◆ **Document images with source code**:
Content starts
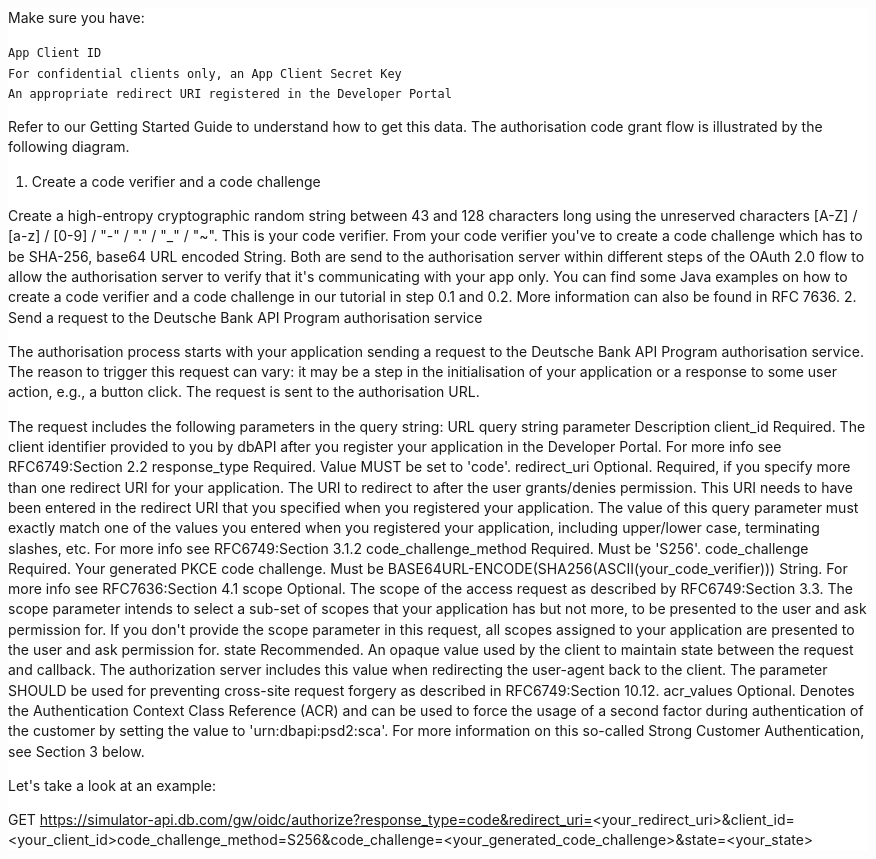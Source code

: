 Make sure you have:

    App Client ID
    For confidential clients only, an App Client Secret Key
    An appropriate redirect URI registered in the Developer Portal

Refer to our Getting Started Guide to understand how to get this data. The authorisation code grant flow is illustrated by the following diagram.

1. Create a code verifier and a code challenge

Create a high-entropy cryptographic random string between 43 and 128 characters long using the unreserved characters [A-Z] / [a-z] / [0-9] / "-" / "." / "_" / "~". This is your code verifier. From your code verifier you've to create a code challenge which has to be SHA-256, base64 URL encoded String. Both are send to the authorisation server within different steps of the OAuth 2.0 flow to allow the authorisation server to verify that it's communicating with your app only. You can find some Java examples on how to create a code verifier and a code challenge in our tutorial in step 0.1 and 0.2. More information can also be found in RFC 7636.
2. Send a request to the Deutsche Bank API Program authorisation service

The authorisation process starts with your application sending a request to the Deutsche Bank API Program authorisation service. The reason to trigger this request can vary: it may be a step in the initialisation of your application or a response to some user action, e.g., a button click. The request is sent to the authorisation URL.

The request includes the following parameters in the query string:
URL query string parameter 	Description
client_id 	Required. The client identifier provided to you by dbAPI after you register your application in the Developer Portal. For more info see RFC6749:Section 2.2
response_type 	Required. Value MUST be set to 'code'.
redirect_uri 	Optional. Required, if you specify more than one redirect URI for your application. The URI to redirect to after the user grants/denies permission. This URI needs to have been entered in the redirect URI that you specified when you registered your application. The value of this query parameter must exactly match one of the values you entered when you registered your application, including upper/lower case, terminating slashes, etc. For more info see RFC6749:Section 3.1.2
code_challenge_method 	Required. Must be 'S256'.
code_challenge 	Required. Your generated PKCE code challenge. Must be BASE64URL-ENCODE(SHA256(ASCII(your_code_verifier))) String. For more info see RFC7636:Section 4.1
scope 	Optional. The scope of the access request as described by RFC6749:Section 3.3. The scope parameter intends to select a sub-set of scopes that your application has but not more, to be presented to the user and ask permission for. If you don't provide the scope parameter in this request, all scopes assigned to your application are presented to the user and ask permission for.
state 	Recommended. An opaque value used by the client to maintain state between the request and callback. The authorization server includes this value when redirecting the user-agent back to the client. The parameter SHOULD be used for preventing cross-site request forgery as described in RFC6749:Section 10.12.
acr_values 	Optional. Denotes the Authentication Context Class Reference (ACR) and can be used to force the usage of a second factor during authentication of the customer by setting the value to 'urn:dbapi:psd2:sca'. For more information on this so-called Strong Customer Authentication, see Section 3 below.

Let's take a look at an example:

GET https://simulator-api.db.com/gw/oidc/authorize?response_type=code&redirect_uri=<your_redirect_uri>&client_id=<your_client_id>code_challenge_method=S256&code_challenge=<your_generated_code_challenge>&state=<your_state>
Content ends
◆ **What this task involves**: Answer with a single number: the count of lines in the entries that hold the word "authorisation".

◆ **Reply to the exercise**: 4